Comercio: ¿cuál es la línea?

El presidente Uribe decidió tomar la iniciativa en materia de comercio exterior y llevar al país a una nueva fase de negociaciones comerciales. ¿Cómo podría ser la estrategia?

El presidente Uribe anunció el lunes pasado que su gobierno avanzará con firmeza hacia una nueva fase de negociaciones comerciales internacionales. Uribe está consciente de la vulnerabilidad de Colombia en este frente: las preferencias entregadas por Estados Unidos en el ATPDEA se acaban en el año 2006 y va a ser muy difícil renovarlas, otros países se están adelantando para ganar acceso preferencial al mercado de Estados Unidos, y las negociaciones del Area de Libre Comercio de las Américas (Alca) corren el riesgo de estancarse. Es necesario tomar la iniciativa.

El debate de comercio vuelve a despertar grandes pasiones en Colombia. Las opciones en la discusión parecen haberse reducido a dos. Colombia podría avanzar hacia la negociación del Area de Libre Comercio de las Américas (Alca) en compañía de los demás países andinos. Esto es lo que ha venido haciendo. La alternativa sería buscar un acuerdo bilateral de comercio con Estados Unidos, probablemente en un grupo conformado por los países que hoy son beneficiarios de la Ley de Preferencias Andinas, ATPDEA.

En términos generales, estas dos posibilidades dejan alineados a los mismos dos bandos de siempre. Quienes hace 10 años se opusieron a la apertura, prefieren avanzar hacia el Alca con calma y en espera de que una negociación en grupo con los aliados regionales le cueste menos al país. Los amigos del libre comercio prefieren buscar a Estados Unidos ya, como lo han hecho Chile y Centroamérica, pues ven que Colombia puede quedarse de última en la cola para acceder al mercado más grande del mundo.
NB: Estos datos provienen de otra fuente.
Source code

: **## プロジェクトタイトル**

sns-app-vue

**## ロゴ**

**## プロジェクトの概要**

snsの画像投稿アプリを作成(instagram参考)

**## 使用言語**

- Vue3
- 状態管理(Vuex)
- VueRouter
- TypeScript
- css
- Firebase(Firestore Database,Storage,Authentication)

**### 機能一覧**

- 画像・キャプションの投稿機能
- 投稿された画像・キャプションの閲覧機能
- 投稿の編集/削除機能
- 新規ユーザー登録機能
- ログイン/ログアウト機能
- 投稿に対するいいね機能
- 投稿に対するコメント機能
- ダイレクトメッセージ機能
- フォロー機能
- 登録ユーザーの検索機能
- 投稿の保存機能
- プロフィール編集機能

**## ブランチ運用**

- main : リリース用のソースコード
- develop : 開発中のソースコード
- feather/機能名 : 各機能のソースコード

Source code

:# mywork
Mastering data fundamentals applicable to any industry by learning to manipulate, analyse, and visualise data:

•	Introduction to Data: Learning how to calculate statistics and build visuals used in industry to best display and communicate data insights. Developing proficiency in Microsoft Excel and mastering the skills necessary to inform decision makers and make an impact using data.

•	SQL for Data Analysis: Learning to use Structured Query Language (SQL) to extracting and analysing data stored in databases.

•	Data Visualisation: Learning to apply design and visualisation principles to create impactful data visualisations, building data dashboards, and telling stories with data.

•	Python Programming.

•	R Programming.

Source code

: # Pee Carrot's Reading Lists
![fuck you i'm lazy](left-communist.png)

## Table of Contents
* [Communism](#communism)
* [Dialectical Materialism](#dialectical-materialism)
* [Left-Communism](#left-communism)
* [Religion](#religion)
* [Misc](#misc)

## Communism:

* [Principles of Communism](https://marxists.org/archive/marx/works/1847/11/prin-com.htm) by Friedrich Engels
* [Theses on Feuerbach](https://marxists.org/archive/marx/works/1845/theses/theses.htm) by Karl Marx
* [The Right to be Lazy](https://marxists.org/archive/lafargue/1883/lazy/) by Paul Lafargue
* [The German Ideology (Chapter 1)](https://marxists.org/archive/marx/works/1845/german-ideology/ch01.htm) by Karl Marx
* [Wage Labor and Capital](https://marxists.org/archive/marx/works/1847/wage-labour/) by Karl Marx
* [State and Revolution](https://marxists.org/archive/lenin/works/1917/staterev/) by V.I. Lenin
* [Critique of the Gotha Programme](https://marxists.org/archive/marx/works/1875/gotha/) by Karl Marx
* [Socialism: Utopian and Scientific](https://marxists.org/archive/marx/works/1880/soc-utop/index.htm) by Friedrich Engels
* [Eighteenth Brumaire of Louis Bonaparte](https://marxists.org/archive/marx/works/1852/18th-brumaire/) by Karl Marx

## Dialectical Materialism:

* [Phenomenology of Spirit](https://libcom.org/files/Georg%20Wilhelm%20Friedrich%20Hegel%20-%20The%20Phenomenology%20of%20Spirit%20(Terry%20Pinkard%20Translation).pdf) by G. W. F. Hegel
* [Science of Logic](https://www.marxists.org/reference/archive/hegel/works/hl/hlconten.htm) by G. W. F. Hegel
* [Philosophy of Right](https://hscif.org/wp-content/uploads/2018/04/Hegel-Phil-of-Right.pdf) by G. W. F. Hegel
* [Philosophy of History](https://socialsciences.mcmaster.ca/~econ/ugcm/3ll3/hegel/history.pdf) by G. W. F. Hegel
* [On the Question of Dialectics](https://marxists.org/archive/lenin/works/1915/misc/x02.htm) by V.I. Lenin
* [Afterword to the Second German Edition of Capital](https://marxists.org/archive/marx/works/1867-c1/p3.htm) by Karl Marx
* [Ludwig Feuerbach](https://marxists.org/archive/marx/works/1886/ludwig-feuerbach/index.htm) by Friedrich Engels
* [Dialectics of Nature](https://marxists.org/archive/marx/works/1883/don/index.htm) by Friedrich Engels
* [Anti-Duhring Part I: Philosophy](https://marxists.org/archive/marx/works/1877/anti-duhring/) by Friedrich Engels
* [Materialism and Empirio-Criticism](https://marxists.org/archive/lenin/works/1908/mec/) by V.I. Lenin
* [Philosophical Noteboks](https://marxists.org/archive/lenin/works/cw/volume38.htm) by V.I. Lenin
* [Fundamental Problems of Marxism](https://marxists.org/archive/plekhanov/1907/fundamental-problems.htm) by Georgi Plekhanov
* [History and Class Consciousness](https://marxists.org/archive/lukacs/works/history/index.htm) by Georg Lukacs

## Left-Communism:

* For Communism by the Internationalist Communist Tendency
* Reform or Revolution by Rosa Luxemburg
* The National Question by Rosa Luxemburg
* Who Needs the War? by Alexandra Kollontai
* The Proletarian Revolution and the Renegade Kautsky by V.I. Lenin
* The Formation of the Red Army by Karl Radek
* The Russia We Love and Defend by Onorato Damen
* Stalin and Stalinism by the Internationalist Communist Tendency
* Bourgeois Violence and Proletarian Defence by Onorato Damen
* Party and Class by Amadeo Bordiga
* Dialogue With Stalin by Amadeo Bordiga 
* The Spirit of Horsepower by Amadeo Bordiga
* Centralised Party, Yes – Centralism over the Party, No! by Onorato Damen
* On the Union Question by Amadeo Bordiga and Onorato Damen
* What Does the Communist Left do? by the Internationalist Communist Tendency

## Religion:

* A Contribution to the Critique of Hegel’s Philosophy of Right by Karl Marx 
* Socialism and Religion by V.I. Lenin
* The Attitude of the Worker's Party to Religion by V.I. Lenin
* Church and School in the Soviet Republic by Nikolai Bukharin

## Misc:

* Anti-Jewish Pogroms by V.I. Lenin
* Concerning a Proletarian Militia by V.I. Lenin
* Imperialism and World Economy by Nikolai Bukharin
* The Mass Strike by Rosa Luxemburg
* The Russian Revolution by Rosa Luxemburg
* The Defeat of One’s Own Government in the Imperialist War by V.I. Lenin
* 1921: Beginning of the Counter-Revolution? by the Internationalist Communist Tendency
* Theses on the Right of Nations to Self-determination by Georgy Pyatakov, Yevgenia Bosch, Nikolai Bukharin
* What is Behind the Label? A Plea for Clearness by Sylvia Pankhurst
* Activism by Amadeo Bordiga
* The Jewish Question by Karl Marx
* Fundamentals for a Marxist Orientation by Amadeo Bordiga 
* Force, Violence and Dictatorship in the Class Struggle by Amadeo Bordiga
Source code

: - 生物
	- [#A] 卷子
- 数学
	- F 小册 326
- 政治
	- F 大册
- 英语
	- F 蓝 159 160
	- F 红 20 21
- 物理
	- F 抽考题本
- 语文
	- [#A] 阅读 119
Ante esta disyuntiva, las palabras pronunciadas el pasado 11 de febrero por Robert Zoellick, representante de Comercio para Estados Unidos, caen como un balde de agua fría para quienes quieren acelerar el camino hacia el libre comercio. En la misma rueda de prensa en la que planteó las ofertas arancelarias de Estados Unidos en las negociaciones del Alca, Zoellick dijo que le había informado al ministro de Comercio de Colombia, Jorge Humberto Botero, que al menos en el corto plazo los países andinos deberían concentrar sus esfuerzos en el avance hacia el Alca. "Aunque estamos abiertos a discutir el tema con algunos de nuestros colegas latinos, nuestro foco está en el Alca en este momento", sostuvo. Por otra parte, Zoellick resumió en una frase la línea negociadora de Estados Unidos, al afirmar que "el trabajo que hagamos en la implementación del ATPDEA y en el avance hacia el Alca es básicamente el mismo que necesitaríamos para avanzar en un acuerdo de libre comercio con cualquiera de los países andinos".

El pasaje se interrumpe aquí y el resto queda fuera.